Writing about or remembering the June 4, 1989 crackdown, which is believed to have killed hundreds of students in Beijing, is utterly forbidden in mainland China. This year authorities are censoring social media and blocking Google and many foreign news websites, not to mention rounding up dozens of would-be commemorators for offenses as banal as discussing the event in a private home.
Meanwhile, a mere subway ride from the mainland, Hong Kong is gearing up for its annual candlelight vigil to mark the anniversary, which is expected to attract more than 150,000 people. Local universities are sponsoring exhibitions and talks by witnesses and journalists (including the “Tank Guy” photographer). The Foreign Correspondents Club is screening a documentary featuring interviews with witnesses and journalists who covered the protests.
On a more personal scale, hundreds of groups of Hong Kong families and friends are expected to gather in their homes on the evening of June 4 to commemorate the event. That will include many people from mainland China, tens of thousands of whom have obtained Hong Kong residency since 1989. At the candlelight event, “in recent years we have noticed more people from mainland China,” said Richard Tsoi, the vice-chairman of the Hong Kong Alliance in Support of Patriotic Democratic Movements of China.

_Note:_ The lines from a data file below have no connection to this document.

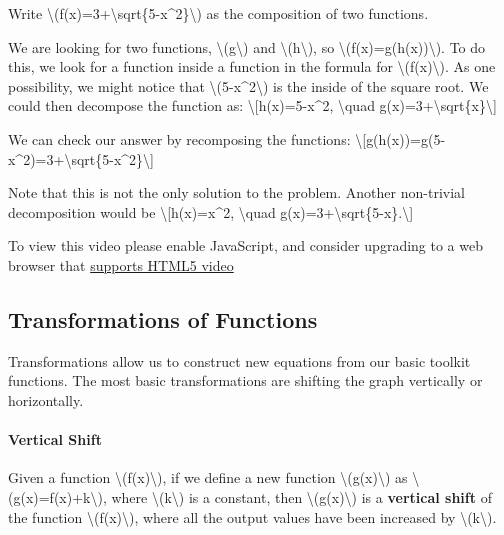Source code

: Write
\textbackslash{}(f(x)=3+\textbackslash{}sqrt\{5-x\^{}2\}\textbackslash{})
as the composition of two functions.

We are looking for two functions, \textbackslash{}(g\textbackslash{})
and \textbackslash{}(h\textbackslash{}), so
\textbackslash{}(f(x)=g(h(x))\textbackslash{}). To do this, we look for
a function inside a function in the formula for
\textbackslash{}(f(x)\textbackslash{}). As one possibility, we might
notice that \textbackslash{}(5-x\^{}2\textbackslash{}) is the inside of
the square root. We could then decompose the function as:
\textbackslash{}{[}h(x)=5-x\^{}2, \textbackslash{}quad
g(x)=3+\textbackslash{}sqrt\{x\}\textbackslash{}{]}

We can check our answer by recomposing the functions:
\textbackslash{}{[}g(h(x))=g(5-x\^{}2)=3+\textbackslash{}sqrt\{5-x\^{}2\}\textbackslash{}{]}

Note that this is not the only solution to the problem. Another
non-trivial decomposition would be \textbackslash{}{[}h(x)=x\^{}2,
\textbackslash{}quad
g(x)=3+\textbackslash{}sqrt\{5-x\}.\textbackslash{}{]}

To view this video please enable JavaScript, and consider upgrading to a
web browser that \href{http://videojs.com/html5-video-support/}{supports
HTML5 video}

\hypertarget{transformations-of-functions}{%
\subsection{Transformations of
Functions}\label{transformations-of-functions}}

Transformations allow us to construct new equations from our basic
toolkit functions. The most basic transformations are shifting the graph
vertically or horizontally.

\hypertarget{vertical-shift}{%
\paragraph{Vertical Shift}\label{vertical-shift}}

Given a function \textbackslash{}(f(x)\textbackslash{}), if we define a
new function \textbackslash{}(g(x)\textbackslash{}) as
\textbackslash{}(g(x)=f(x)+k\textbackslash{}), where
\textbackslash{}(k\textbackslash{}) is a constant, then
\textbackslash{}(g(x)\textbackslash{}) is a \textbf{vertical shift} of
the function \textbackslash{}(f(x)\textbackslash{}), where all the
output values have been increased by
\textbackslash{}(k\textbackslash{}).

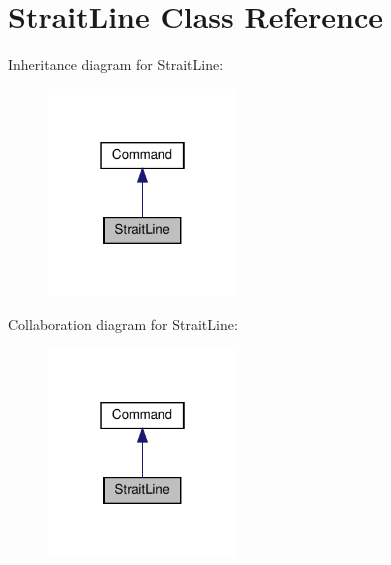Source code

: \hypertarget{classStraitLine}{}\section{Strait\+Line Class Reference}
\label{classStraitLine}


Inheritance diagram for Strait\+Line\+:
\nopagebreak
\begin{figure}[H]
\begin{center}
\leavevmode
\includegraphics[width=142pt]{classStraitLine__inherit__graph}
\end{center}
\end{figure}


Collaboration diagram for Strait\+Line\+:
\nopagebreak
\begin{figure}[H]
\begin{center}
\leavevmode
\includegraphics[width=142pt]{classStraitLine__coll__graph}
\end{center}
\end{figure}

When Hong Kong was returned to China in 1997 after decades of British rule, Chinese officials pledged to uphold the economic and political systems in place, including free speech and elections. But in recent years, many Hong Kong residents believe those democratic ideals have been squeezed by mainland officials, who are have placed pro-mainland leaders in government positions and clamped down on freedom of the press.

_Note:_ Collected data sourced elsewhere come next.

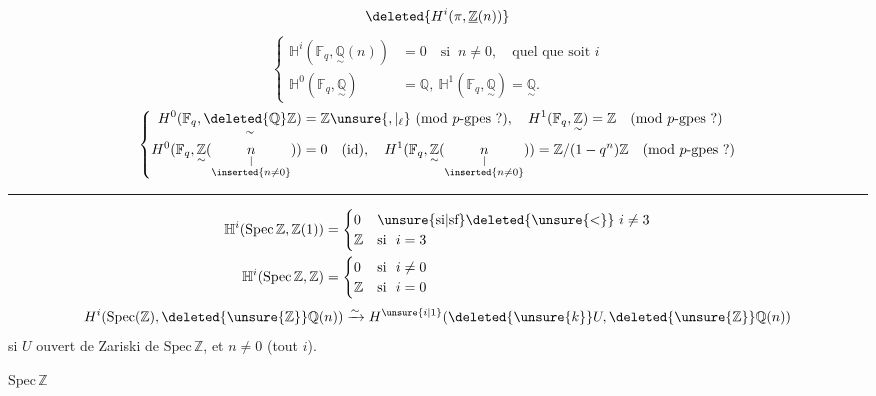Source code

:\[
\deleted{H^i(\pi,\underline{\mathbb{Z}}(n))}
\]
\[
\left\{\begin{aligned}
\mathbb{H}^i(\mathbb{F}_q,\underset{\sim}{\mathbb{Q}}(n))&=0\quad\text{si }\ n\ne0,\quad\text{quel que soit }i\\
\mathbb{H}^0(\mathbb{F}_q,\underset{\sim}{\mathbb{Q}})&=\mathbb{Q},\ \mathbb{H}^1(\mathbb{F}_q,\underset{\sim}{\mathbb{Q}})=\underset{\sim}{\mathbb{Q}}.
\end{aligned}\right.
\]
\[
\left\{\begin{aligned}
H^0(\mathbb{F}_q,\underset{\sim}{\deleted{\mathbb{Q}}\mathbb{Z}})&=\mathbb{Z}\unsure{,|{}_\ell}\ (\text{mod }p\text{-gpes }?),\quad H^1(\mathbb{F}_q,\underset{\sim}{\mathbb{Z}})=\mathbb{Z}\quad(\text{mod }p\text{-gpes }?)\\
H^0(\mathbb{F}_q,\underset{\sim}{\mathbb{Z}}(\underset{\substack{\vert\\\inserted{n\ne0}}}{n}))&=0\quad(\text{id}),\quad H^1(\mathbb{F}_q,\underset{\sim}{\mathbb{Z}}(\underset{\substack{\vert\\\inserted{n\ne0}}}{n}))=\mathbb{Z}/(1-q^n)\mathbb{Z}\quad(\text{mod }p\text{-gpes }?)
\end{aligned}\right.
\]

\noindent\rule{.76\linewidth}{.35pt}
\[
\begin{aligned}
\mathbb{H}^i(\mathrm{Spec}\,\mathbb{Z},\mathbb{Z}(1))&=\begin{cases}0&\text{\unsure{si|sf}}\deleted{\unsure{<}}\ i\ne3\\\mathbb{Z}&\text{si }\ i=3\end{cases}\\
\mathbb{H}^i(\mathrm{Spec}\,\mathbb{Z},\mathbb{Z})&=\begin{cases}0&\text{si }\ i\ne0\\\mathbb{Z}&\text{si }\ i=0\end{cases}
\end{aligned}
\]
\[
H^i(\mathrm{Spec}(\mathbb{Z}),\deleted{\unsure{\mathbb{Z}}}\mathbb{Q}(n))\xrightarrow{\sim} H^{\unsure{i|1}}(\deleted{\unsure{k}}U,\deleted{\unsure{\mathbb{Z}}}\mathbb{Q}(n))
\]
si $U$ ouvert de Zariski de $\mathrm{Spec}\,\mathbb{Z}$, et $n\ne0$ (tout $i$).


$\mathrm{Spec}\,\mathbb{Z}$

The Tiananmen Square anniversary, though, is such an important event for Hong Kong that stifling protests would backfire, participants and organizers say. On Sunday, thousand of people marched through central Hong Kong, some carrying mock coffins and tanks to commemorate the event:
In April, Hong Kong opened its Tiananmen Square memorial museum. Most Chinese “have a very blurred remembrance that something happened on June 4 – especially if they are young,” the museum’s organizer told Time Out Hong Kong.
That’s not to say, though, that information flows free in Hong Kong about the protests. The website for the Hong Kong Democratic Alliance and the June 4 museum have both been offline in recent days, due, the sites owners believe, to targeted denial of service attacks that has sent huge amounts of crippling traffic to the websites. “It is a kind of attack, probably with the intention of making the whole website not function in order to prevent people from getting information,” Tsoi said.
Greatfire.org, which tracks web censorship in China, said it could not determine the reason behind the websites’ outage, but that it was “likely these sites have been attacked and brought down on purpose.”